Editoriale - Se Atene piange, Sparta non ride

Entrambe le bolognesi perdono in campionato e si interrogano sui propri problemi

Scritto da Dario Ronzulli  | 

La partita contro Brescia è stata il de profundis della gestione Meo Sacchetti in Fortitudo. La gara più importante della stagione, quella nella quale bisognava dare un segnale di reazione contro una squadra ugualmente in difficoltà, ha avuto lo stesso andamento degli altri ko con una difesa praticamente inesistente e il puntuale sbandamento alla prima difficoltà. In situazioni come queste paga sempe l'allenatore per tutti, al di là delle proprie responsabilità.
Non c'è dubbio che Sacchetti abbia colpe, in primis non aver saputo far cambiare rotta emotiva alla squadra apparsa rassegnata al proprio destino e incapace di reagire. Oltre gli aspetti tecnici, oltre la panchina che fatica a produrre, oltre le partite giocate con molti assenti c'è l'assoluta mancanza di vis pugnandi che non è da Fortitudo. Luca Dalmonte - il sostituto designato con il quale l'accordo è in dirittura d'arrivo - avrà soprattutto il compito di dare una svegliata ai giocatori, entrare nelle loro teste e attivare la modalità "sbucciamoci le ginocchia". L'esonero di un coach porta sempre con sé maggiori responsabilità per i giocatori e questo caso non fa eccezione, anzi. Tanto per citare l'acquisto più importante, un Adrian Banks che non difende e che a Brescia chiude con 3/15 dal campo non può essere più tollerato.

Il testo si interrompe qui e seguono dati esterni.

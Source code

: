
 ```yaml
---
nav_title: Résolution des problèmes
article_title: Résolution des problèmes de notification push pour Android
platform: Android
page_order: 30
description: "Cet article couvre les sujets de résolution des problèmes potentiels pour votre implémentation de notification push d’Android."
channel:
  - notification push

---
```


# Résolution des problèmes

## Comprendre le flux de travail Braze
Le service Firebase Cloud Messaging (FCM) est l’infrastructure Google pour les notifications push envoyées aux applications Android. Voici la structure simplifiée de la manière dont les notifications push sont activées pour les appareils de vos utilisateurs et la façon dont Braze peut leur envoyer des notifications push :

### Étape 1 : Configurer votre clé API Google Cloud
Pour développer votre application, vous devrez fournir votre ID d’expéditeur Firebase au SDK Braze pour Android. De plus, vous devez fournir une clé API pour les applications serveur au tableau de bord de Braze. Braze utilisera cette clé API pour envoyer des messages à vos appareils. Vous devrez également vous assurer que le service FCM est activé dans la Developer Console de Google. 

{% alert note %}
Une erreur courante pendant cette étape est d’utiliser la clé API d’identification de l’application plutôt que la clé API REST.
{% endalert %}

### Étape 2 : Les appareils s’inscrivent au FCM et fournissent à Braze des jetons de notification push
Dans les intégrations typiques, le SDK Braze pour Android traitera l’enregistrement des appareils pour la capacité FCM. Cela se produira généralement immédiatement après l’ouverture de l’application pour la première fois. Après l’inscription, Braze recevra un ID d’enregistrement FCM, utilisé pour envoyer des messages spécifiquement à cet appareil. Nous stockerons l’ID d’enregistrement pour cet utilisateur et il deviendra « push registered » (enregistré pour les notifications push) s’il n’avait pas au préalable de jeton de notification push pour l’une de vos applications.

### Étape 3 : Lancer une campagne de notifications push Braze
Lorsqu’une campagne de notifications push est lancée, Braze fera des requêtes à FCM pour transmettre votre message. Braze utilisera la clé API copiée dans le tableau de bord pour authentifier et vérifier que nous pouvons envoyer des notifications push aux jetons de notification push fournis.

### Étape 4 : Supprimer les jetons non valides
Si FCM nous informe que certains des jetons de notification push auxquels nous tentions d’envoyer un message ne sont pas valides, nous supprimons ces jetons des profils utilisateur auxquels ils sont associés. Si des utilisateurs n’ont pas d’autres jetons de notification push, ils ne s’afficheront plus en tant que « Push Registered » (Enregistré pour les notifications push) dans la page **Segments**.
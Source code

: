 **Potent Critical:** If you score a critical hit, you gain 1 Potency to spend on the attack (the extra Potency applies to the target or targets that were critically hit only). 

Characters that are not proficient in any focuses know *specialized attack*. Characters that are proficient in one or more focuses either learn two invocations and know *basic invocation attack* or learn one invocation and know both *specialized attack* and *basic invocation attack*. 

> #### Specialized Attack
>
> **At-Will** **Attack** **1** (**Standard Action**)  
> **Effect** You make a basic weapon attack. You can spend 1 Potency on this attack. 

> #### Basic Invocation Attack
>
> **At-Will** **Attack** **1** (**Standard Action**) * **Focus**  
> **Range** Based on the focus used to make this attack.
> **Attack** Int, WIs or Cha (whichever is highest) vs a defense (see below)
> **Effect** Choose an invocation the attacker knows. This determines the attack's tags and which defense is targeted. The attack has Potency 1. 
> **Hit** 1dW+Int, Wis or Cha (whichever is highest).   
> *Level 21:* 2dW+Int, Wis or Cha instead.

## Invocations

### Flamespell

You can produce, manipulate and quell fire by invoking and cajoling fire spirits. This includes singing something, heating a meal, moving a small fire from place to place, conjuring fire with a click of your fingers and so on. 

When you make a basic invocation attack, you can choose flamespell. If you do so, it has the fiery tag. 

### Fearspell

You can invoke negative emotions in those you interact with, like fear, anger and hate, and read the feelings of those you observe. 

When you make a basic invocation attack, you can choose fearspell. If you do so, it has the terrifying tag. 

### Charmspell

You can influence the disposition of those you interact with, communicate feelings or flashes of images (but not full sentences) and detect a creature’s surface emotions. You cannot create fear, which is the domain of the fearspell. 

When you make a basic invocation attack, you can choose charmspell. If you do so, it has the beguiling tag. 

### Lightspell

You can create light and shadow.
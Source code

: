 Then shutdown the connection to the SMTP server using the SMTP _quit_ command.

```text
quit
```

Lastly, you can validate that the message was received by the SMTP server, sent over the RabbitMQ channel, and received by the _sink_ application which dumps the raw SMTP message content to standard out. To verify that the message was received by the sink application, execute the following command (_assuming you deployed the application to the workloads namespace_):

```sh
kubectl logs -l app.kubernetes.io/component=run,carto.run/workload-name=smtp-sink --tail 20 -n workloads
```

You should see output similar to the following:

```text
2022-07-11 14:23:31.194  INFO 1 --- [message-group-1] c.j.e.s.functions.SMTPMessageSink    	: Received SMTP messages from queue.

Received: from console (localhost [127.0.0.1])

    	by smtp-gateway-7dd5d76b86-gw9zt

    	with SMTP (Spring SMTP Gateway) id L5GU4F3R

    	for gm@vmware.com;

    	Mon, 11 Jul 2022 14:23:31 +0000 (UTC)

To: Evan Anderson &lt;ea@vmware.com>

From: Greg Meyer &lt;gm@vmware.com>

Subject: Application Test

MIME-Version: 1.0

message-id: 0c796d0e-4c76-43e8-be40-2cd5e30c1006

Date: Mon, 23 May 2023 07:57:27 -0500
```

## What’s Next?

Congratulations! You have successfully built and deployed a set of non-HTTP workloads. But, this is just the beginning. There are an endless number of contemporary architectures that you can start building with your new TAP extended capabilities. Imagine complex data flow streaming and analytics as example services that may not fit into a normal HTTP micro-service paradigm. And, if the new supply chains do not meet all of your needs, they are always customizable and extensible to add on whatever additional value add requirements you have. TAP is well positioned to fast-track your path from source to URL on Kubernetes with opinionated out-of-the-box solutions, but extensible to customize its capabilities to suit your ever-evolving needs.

Sull'altra sponda di Basket City, la Virtus fa i conti con la quarta sconfitta consecutiva in casa - roba che non accadeva da quasi cinquant'anni. Il copione con Sassari è stato molto simile a quello visto con Cremona, Reggio Emilia e Brindisi: difesa per lunghi tratti svogliata, attacco che batte in testa, percentuale ai liberi inguardabile, Segafredo che rimonta ma che poi al momento di concretizzare si perde e vede gli avversari riscappare via, giocatore altrui bravo da oltre l'arco che non sbaglia quasi mai (Bendzius è l'ultimo della lista). L'altro elemento caratterizzante è il nervosismo che prende a turno tutti. Ieri è stata la volta di Djordjevic, espulso per un doppio tecnico preso in pochissimi secondi: per quanto potesse aver ragione per il non fischio su Teodosic, una reazione così per di più nel primo quarto non è accettabile da uno con la sua esperienza. Non c'è da strapparsi le vesti ma neanche far finta di nulla e che tutto vada bene: quattro indizi fanno più di una prova sul fatto che questa Virtus non possa permettersi di bearsi di quanto sia forte e completa e profonda. In attesa di poter contare su Belinelli pienamente in condizione, cosa che al momento non è.

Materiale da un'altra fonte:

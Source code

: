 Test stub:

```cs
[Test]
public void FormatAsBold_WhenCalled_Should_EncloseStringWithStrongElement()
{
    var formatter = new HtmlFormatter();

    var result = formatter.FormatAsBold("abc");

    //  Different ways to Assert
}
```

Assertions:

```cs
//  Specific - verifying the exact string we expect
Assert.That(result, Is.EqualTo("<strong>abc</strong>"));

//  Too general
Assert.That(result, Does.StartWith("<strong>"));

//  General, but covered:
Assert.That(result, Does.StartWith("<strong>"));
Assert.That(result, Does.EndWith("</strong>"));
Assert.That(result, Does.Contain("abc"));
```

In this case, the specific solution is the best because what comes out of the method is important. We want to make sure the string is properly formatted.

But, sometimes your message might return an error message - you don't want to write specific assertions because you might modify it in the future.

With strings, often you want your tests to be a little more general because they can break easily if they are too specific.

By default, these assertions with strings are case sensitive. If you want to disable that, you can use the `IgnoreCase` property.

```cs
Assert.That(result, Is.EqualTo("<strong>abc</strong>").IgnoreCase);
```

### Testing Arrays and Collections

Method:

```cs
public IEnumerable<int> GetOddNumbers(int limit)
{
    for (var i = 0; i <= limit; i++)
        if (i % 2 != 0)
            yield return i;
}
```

L'unico team che sorride è la Virtus femminile che sbanca anche Broni, si mantiene nelle zone altissime della classifica e si qualifica alla Final 8 di Coppa Italia. Vietato parlare di scudetto, come dice saggiamente coach Serventi, però è innegabile che Tassinari e compagne si sono guadagnate lo status di outsider.